___ INPUT FOR THIS TASK ___
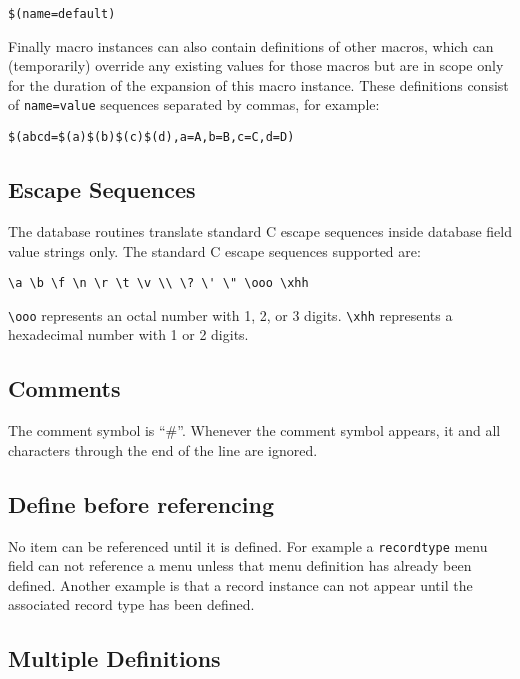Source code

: \begin{verbatim}
$(name=default)
\end{verbatim}

Finally macro instances can also contain definitions of other macros, which can (temporarily) override any existing values 
for those macros but are in scope only for the duration of the expansion of this macro instance. These definitions consist 
of \verb|name=value| sequences separated by commas, for example:

\begin{verbatim}
$(abcd=$(a)$(b)$(c)$(d),a=A,b=B,c=C,d=D)
\end{verbatim}

\subsection{Escape Sequences}

The database routines translate standard C escape sequences inside database field value strings only. The standard C 
escape sequences supported are:

\begin{verbatim}
\a \b \f \n \r \t \v \\ \? \' \" \ooo \xhh
\end{verbatim}

\verb|\ooo| represents an octal number with 1, 2, or 3 digits. \verb|\xhh| represents a hexadecimal number with 1 or 2 digits.

\subsection{Comments}

The comment symbol is ``\#''. Whenever the comment symbol appears, it and all characters through the end of the line are ignored.

\subsection{Define before referencing}

No item can be referenced until it is defined. For example a \verb|recordtype| menu field can not reference a menu unless 
that menu definition has already been defined. Another example is that a record instance can not appear until the 
associated record type has been defined.

\subsection{Multiple Definitions}

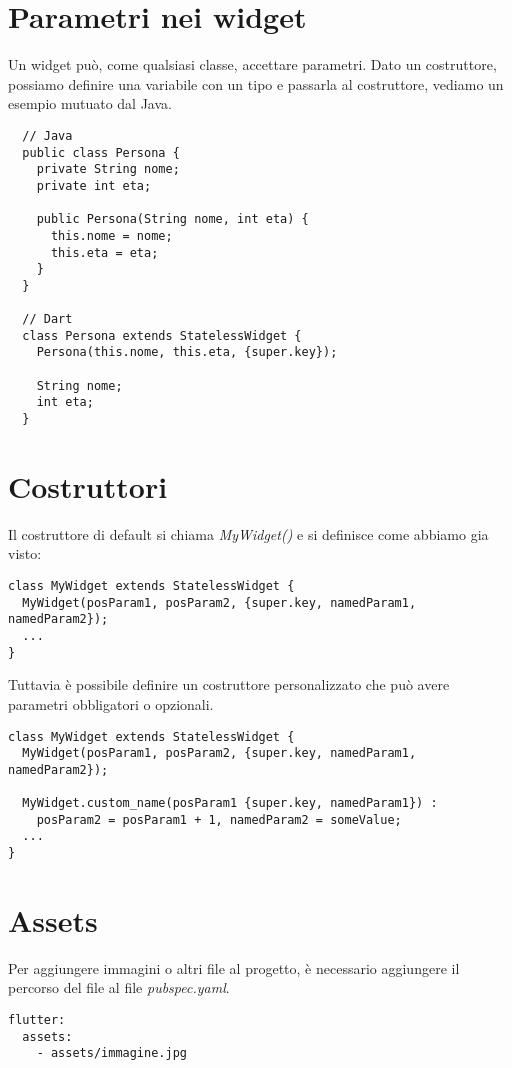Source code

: \documentclass[12pt]{article}
\begin{document}
\section{Parametri nei widget}
Un widget può, come qualsiasi classe, accettare parametri.
Dato un costruttore, possiamo definire una variabile
con un tipo e passarla al costruttore, vediamo 
un esempio mutuato dal Java.

\begin{highlight}
\begin{verbatim}
  // Java
  public class Persona {
    private String nome;
    private int eta;

    public Persona(String nome, int eta) {
      this.nome = nome;
      this.eta = eta;
    }
  }

  // Dart
  class Persona extends StatelessWidget {
    Persona(this.nome, this.eta, {super.key});

    String nome;
    int eta;
  }
\end{verbatim}
\end{highlight}


\section{Costruttori}
Il costruttore di default si chiama \textit{MyWidget()}
e si definisce come abbiamo gia visto: 
\begin{highlight}
\begin{verbatim}
class MyWidget extends StatelessWidget {
  MyWidget(posParam1, posParam2, {super.key, namedParam1, namedParam2});
  ...
}
\end{verbatim}
\end{highlight}

Tuttavia è possibile definire un costruttore personalizzato
che può avere parametri obbligatori o opzionali.

\begin{highlight}
\begin{verbatim}
class MyWidget extends StatelessWidget {
  MyWidget(posParam1, posParam2, {super.key, namedParam1, namedParam2});

  MyWidget.custom_name(posParam1 {super.key, namedParam1}) : 
    posParam2 = posParam1 + 1, namedParam2 = someValue;
  ...
}
\end{verbatim}
\end{highlight}

\section{Assets}
Per aggiungere immagini o altri file al progetto, è necessario
aggiungere il percorso del file al file \textit{pubspec.yaml}.
\begin{highlight}
\begin{verbatim}
flutter:
  assets:
    - assets/immagine.jpg
\end{verbatim}
\end{highlight}
\end{document}
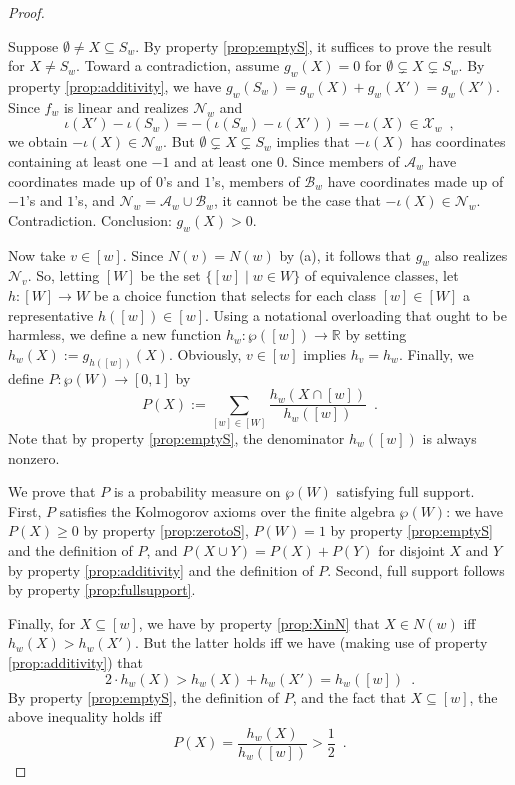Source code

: \documentclass[12pt]{article}
\theoremstyle{definition}
\begin{document}
\begin{proof}
\begin{enumerate}
    Suppose $\emptyset\neq X\subseteq S_w$. By property
    \ref{prop:emptyS}, it suffices to prove the result for $X\neq
    S_w$. Toward a contradiction, assume $g_w(X)=0$ for
    $\emptyset\subsetneq X\subsetneq S_w$.  By property
    \ref{prop:additivity}, we have
    $g_w(S_w)=g_w(X)+g_w(X')=g_w(X')$.  Since
    $f_w$ is linear and realizes $\mathcal{N}_w$ and
    \[
    \iota(X')-\iota(S_w) = -(\iota(S_w)-\iota(X')) =
    -\iota(X)\in\mathcal{X}_w\enspace,
    \]
    we obtain $-\iota(X)\in\mathcal{N}_w$.  But
    $\emptyset\subsetneq X\subsetneq S_w$ implies that $-\iota(X)$
    has coordinates containing at least one $-1$ and at least one $0$.
    Since members of $\mathcal{A}_w$ have coordinates made up of
    $0$'s and $1$'s, members of $\mathcal{B}_w$ have coordinates
    made up of $-1$'s and $1$'s, and
    $\mathcal{N}_w=\mathcal{A}_w \cup \mathcal{B}_w$, it
    cannot be the case that $-\iota(X)\in\mathcal{N}_w$.
    Contradiction.  Conclusion: $g_w(X)>0$.
  \end{enumerate}

  Now take $v\in[w]$.  Since $N(v)=N(w)$ by (a), it follows that $g_w$
  also realizes $\mathcal{N}_{v}$.  So, letting $[W]$ be the set
  $\{[w]\mid w\in W\}$ of equivalence classes, let $h:[W]\to W$ be a
  choice function that selects for each class $[w]\in[W]$ a
  representative $h([w])\in[w]$. Using a notational overloading that ought
  to be harmless, we define a new function $h_w:\wp([w])\to\mathbb{R}$
  by setting $h_w(X):=g_{h([w])}(X)$.  Obviously, $v\in[w]$ implies
  $h_{v}=h_w$.  Finally, we define $P:\wp(W)\to[0,1]$ by
  \[
  P(X):= \sum_{[w]\in[W]} \frac {h_w(X\cap[w])}
  {h_w([w])}\enspace.
  \]
  Note that by property \ref{prop:emptyS}, the denominator
  $h_w([w])$ is always nonzero.

  We prove that $P$ is a probability measure on $\wp(W)$ satisfying
  full support. First, $P$ satisfies the Kolmogorov axioms over the
  finite algebra $\wp(W)$: we have $P(X)\geq 0$ by property
  \ref{prop:zerotoS}, $P(W)=1$ by property \ref{prop:emptyS} and the
  definition of $P$, and $P(X\cup Y)=P(X)+P(Y)$ for disjoint
  $X$ and $Y$ by property \ref{prop:additivity} and the definition of
  $P$.  Second, full support follows by property
  \ref{prop:fullsupport}.

  Finally, for $X\subseteq[w]$, we have by property \ref{prop:XinN}
  that $X\in N(w)$ iff $h_w(X)>h_w(X')$.  But the latter
  holds iff we have (making use of property \ref{prop:additivity})
  that
  \[
  2\cdot h_w(X)>h_w(X)+h_w(X')=h_w([w])\enspace.
  \]
  By property \ref{prop:emptyS}, the definition of $P$, and the fact
  that $X\subseteq[w]$, the above inequality holds iff
  \[
  P(X)=\frac{h_w(X)}{h_w([w])}>\textstyle \frac
  12\enspace.
  \]
\end{proof}
\end{document}
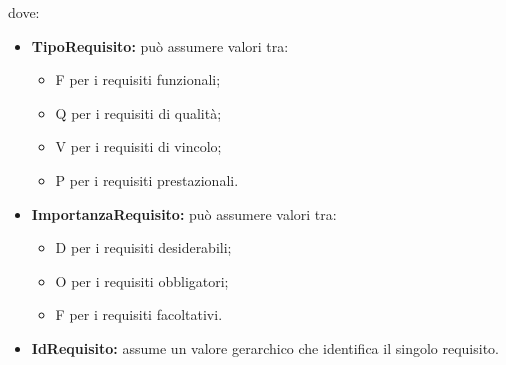 	dove:
	\begin{itemize}
		\item \textbf{TipoRequisito:} può assumere valori tra:
		\begin{itemize}
			\item F per i requisiti funzionali;
			\item Q per i requisiti di qualità;
			\item V per i requisiti di vincolo;
			\item P per i requisiti prestazionali.
		\end{itemize}
		\item \textbf{ImportanzaRequisito:} può assumere valori tra:
		\begin{itemize}
			\item D per i requisiti desiderabili;		
			\item O per i requisiti obbligatori;
			\item F per i requisiti facoltativi.
		\end{itemize}

		\item \textbf{IdRequisito:} assume un valore gerarchico che identifica il singolo requisito.
	
	\end{itemize}
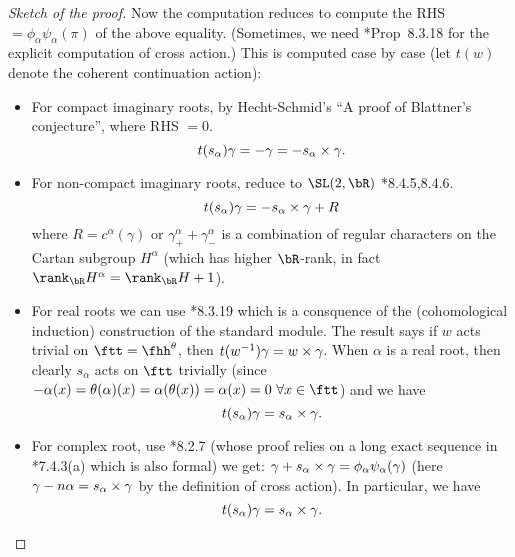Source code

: \documentclass[12pt,a4paper]{amsart}
\numberwithin{equation}{section}
\theoremstyle{remark}
\begin{document}
\begin{proof}[Sketch of the proof]
{    Now the computation reduces to compute the RHS
    $=\phi_{\alpha} \psi_{\alpha} (\pi)$ of the above equality. (Sometimes, we
    need \cite{Vg}*{Prop~8.3.18} for the explicit computation of cross action.)
    This is computed case by case (let $t(w)$ denote the coherent continuation
    action):
    \begin{itemize}
      \item For compact imaginary roots, by Hecht-Schmid's ``A proof of
      Blattner's conjecture'', where RHS $=0$.
      \[
        t(s_{\alpha}) \gamma = - \gamma = - s_{\alpha}\times \gamma.
      \]
      \item For non-compact imaginary roots, reduce to $\SL(2,\bR)$
      \cite{Vg}*{8.4.5,8.4.6}.
      \[
        t(s_{\alpha}) \gamma = - s_{\alpha}\times \gamma + R
      \]
      where $R = c^{\alpha}(\gamma)$ or
      $\gamma^{\alpha}_{+}+\gamma^{\alpha}_{-}$ is a combination of
      regular characters on the Cartan subgroup $H^{\alpha}$ (which has
      higher $\bR$-rank, in fact
      $\rank_{\bR}H^{\alpha} = \rank_{\bR} H +1$).
      \item For real roots we can use \cite{Vg}*{8.3.19} which is a consquence
      of the (cohomological induction) construction of the standard
      module. The result says if $w$ acts trivial on $\ftt=\fhh^{\theta}$,
      then $t(w^{-1})\gamma = w\times \gamma$. When $\alpha$ is a real
      root, then clearly $s_{\alpha}$ acts on $\ftt$ trivially (since
      $-\alpha(x) = \theta(\alpha)(x) = \alpha(\theta(x)) = \alpha(x) = 0
      \ \forall x\in \ftt$)
      and we have
      \[
        t(s_{\alpha}) \gamma = s_{\alpha}\times \gamma.
      \]
      \item For complex root, use \cite{Vg}*{8.2.7} (whose proof relies on a
      long exact sequence in \cite{Vg}*{7.4.3(a)} which is also formal) we get:
      $\gamma + s_{\alpha}\times \gamma = \phi_{\alpha} \psi_{\alpha} (\gamma)$
      (here $\gamma-n\alpha = s_{\alpha}\times \gamma$ by the definition of
      cross action).
      In particular, we have
      \[
        t(s_{\alpha}) \gamma = s_{\alpha}\times \gamma.
      \]
    \end{itemize}
 }


\end{proof}
\end{document}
___
WHAT YOU HAVE TO DO: Out of the records above, return only the lines from the one with "follows by property" through the one with "of the proof]", exactly, and none of the pictures.

RESULT:
  $P$.  Second, full support follows by property
  \ref{prop:fullsupport}.

  Finally, for $X\subseteq[w]$, we have by property \ref{prop:XinN}
  that $X\in N(w)$ iff $h_w(X)>h_w(X')$.  But the latter
  holds iff we have (making use of property \ref{prop:additivity})
  that
  \[
  2\cdot h_w(X)>h_w(X)+h_w(X')=h_w([w])\enspace.
  \]
  By property \ref{prop:emptyS}, the definition of $P$, and the fact
  that $X\subseteq[w]$, the above inequality holds iff
  \[
  P(X)=\frac{h_w(X)}{h_w([w])}>\textstyle \frac
  12\enspace.
  \]
\end{proof}
\end{document}
 	dove:
	\begin{itemize}
		\item \textbf{TipoRequisito:} può assumere valori tra:
		\begin{itemize}
			\item F per i requisiti funzionali;
			\item Q per i requisiti di qualità;
			\item V per i requisiti di vincolo;
			\item P per i requisiti prestazionali.
		\end{itemize}
		\item \textbf{ImportanzaRequisito:} può assumere valori tra:
		\begin{itemize}
			\item D per i requisiti desiderabili;		
			\item O per i requisiti obbligatori;
			\item F per i requisiti facoltativi.
		\end{itemize}

		\item \textbf{IdRequisito:} assume un valore gerarchico che identifica il singolo requisito.
	
	\end{itemize}
Source code

: \documentclass[12pt,a4paper]{amsart}
\numberwithin{equation}{section}
\theoremstyle{remark}
\begin{document}
\begin{proof}[Sketch of the proof]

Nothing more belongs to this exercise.